▶ _Work instruction_: Within the entries underneath, how many lines include the string "Touch"? State only the number.

▶ _Material to process_:
= Beginning of Section =
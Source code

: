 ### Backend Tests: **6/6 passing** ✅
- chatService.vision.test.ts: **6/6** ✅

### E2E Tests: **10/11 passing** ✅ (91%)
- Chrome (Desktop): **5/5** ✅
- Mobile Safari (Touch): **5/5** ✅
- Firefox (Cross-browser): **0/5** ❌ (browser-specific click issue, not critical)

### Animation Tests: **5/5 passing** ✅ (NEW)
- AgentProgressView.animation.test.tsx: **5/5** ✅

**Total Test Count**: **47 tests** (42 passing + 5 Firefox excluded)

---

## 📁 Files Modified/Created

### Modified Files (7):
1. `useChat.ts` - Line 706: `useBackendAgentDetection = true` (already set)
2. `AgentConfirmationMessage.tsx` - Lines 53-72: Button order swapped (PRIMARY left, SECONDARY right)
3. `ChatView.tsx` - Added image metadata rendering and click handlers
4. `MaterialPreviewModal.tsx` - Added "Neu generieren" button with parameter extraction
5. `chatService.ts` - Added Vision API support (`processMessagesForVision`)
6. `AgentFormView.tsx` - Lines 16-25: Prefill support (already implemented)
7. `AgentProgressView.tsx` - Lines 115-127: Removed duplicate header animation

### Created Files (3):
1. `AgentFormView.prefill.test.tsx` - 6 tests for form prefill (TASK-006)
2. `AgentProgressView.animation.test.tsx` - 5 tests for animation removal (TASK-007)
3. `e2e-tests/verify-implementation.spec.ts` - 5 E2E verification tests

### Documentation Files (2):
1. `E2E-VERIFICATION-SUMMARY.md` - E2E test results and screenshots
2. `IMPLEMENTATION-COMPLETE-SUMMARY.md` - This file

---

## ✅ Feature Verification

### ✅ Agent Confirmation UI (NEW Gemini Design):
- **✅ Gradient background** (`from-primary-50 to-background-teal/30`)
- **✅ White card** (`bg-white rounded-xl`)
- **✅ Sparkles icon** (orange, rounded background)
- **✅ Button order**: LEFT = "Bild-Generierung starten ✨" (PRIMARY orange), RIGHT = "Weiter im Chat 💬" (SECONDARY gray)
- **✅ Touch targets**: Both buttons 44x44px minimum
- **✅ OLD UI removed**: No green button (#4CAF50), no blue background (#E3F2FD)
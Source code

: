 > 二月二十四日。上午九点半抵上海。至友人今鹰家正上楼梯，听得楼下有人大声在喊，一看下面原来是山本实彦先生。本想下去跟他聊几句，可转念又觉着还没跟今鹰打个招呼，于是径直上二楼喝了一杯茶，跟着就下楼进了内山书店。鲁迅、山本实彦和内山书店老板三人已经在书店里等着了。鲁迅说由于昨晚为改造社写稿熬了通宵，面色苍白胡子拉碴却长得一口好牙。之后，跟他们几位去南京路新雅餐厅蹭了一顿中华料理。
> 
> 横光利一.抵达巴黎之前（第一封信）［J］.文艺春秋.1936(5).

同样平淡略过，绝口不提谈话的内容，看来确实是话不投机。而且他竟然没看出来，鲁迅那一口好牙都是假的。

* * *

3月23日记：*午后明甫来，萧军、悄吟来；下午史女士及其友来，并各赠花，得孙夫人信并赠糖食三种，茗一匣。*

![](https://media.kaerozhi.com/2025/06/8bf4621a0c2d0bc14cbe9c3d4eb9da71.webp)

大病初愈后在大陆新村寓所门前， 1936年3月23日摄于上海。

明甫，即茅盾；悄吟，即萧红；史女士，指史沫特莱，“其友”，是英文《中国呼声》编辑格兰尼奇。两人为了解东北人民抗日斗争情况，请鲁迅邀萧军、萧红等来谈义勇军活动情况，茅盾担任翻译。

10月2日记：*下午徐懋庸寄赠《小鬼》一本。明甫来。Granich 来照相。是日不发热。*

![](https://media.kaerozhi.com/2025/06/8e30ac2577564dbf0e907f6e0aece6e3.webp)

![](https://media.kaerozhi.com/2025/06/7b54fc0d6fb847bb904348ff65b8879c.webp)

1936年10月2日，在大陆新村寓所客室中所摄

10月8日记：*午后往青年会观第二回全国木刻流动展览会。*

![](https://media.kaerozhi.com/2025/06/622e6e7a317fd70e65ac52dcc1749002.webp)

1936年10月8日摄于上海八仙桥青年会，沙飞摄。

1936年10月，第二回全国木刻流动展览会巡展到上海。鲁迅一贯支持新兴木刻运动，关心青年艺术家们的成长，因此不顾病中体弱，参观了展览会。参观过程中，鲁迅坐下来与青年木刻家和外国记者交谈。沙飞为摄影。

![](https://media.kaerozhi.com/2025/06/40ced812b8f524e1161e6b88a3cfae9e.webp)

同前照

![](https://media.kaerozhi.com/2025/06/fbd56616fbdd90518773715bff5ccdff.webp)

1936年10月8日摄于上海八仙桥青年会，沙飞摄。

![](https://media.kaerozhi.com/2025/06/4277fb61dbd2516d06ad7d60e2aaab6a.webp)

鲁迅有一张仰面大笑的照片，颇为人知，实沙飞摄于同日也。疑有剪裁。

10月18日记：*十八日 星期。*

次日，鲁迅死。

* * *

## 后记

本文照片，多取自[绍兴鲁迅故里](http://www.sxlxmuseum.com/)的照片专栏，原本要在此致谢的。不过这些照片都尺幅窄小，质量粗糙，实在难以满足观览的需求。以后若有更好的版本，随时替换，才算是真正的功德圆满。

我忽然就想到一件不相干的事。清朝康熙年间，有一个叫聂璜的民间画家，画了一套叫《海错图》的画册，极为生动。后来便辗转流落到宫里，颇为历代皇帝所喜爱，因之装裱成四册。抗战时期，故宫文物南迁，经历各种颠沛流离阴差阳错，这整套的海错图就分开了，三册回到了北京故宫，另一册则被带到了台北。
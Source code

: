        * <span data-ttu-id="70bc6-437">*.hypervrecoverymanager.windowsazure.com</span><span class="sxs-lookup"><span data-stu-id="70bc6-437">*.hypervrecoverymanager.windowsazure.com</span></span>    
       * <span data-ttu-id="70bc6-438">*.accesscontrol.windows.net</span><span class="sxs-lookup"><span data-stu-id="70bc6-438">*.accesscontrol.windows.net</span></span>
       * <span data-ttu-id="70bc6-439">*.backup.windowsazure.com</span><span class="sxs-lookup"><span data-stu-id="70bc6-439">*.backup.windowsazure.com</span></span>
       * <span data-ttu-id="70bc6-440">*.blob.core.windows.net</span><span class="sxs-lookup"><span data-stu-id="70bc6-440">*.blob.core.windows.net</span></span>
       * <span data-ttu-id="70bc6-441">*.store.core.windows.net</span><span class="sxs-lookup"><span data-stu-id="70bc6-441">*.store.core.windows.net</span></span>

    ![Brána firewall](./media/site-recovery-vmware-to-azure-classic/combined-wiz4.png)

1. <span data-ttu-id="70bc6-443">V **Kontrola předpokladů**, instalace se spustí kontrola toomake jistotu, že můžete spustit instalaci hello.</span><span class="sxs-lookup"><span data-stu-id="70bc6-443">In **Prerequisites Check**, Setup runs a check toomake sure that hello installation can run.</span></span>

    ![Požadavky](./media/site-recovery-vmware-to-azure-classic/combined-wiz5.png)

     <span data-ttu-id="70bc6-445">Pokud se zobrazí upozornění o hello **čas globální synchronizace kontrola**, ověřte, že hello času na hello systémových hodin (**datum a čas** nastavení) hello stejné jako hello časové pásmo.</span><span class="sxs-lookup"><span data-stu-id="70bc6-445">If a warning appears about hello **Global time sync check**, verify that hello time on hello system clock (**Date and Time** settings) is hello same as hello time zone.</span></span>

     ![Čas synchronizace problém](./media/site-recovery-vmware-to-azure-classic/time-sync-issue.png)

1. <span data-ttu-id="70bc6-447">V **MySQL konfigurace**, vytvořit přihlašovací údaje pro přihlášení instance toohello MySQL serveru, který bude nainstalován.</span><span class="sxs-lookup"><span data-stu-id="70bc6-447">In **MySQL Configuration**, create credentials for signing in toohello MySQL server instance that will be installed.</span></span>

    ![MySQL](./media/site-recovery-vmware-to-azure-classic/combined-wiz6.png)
= End of Section =
▶ _Answer space_: 2